§ WHAT IS NEEDED:
Repeat exactly, and only, the lines from the line containing "Title | Tags |" through the last line of the records below, including both.
#### EXERCISE DATA ####
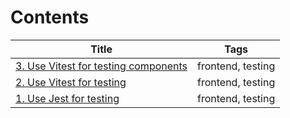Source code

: # Contents

| Title | Tags |
|-------|------|
| [3. Use Vitest for testing components](doc/adr/0003-use-vitest-for-testing-components.md) | frontend, testing |
| [2. Use Vitest for testing](doc/adr/0002-use-vitest-for-testing.md) | frontend, testing |
| [1. Use Jest for testing](doc/adr/0001-use-jest-for-testing.md) | frontend, testing |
####
§ SOLUTION TO THIS TASK:
| Title | Tags |
|-------|------|
| [3. Use Vitest for testing components](doc/adr/0003-use-vitest-for-testing-components.md) | frontend, testing |
| [2. Use Vitest for testing](doc/adr/0002-use-vitest-for-testing.md) | frontend, testing |
| [1. Use Jest for testing](doc/adr/0001-use-jest-for-testing.md) | frontend, testing |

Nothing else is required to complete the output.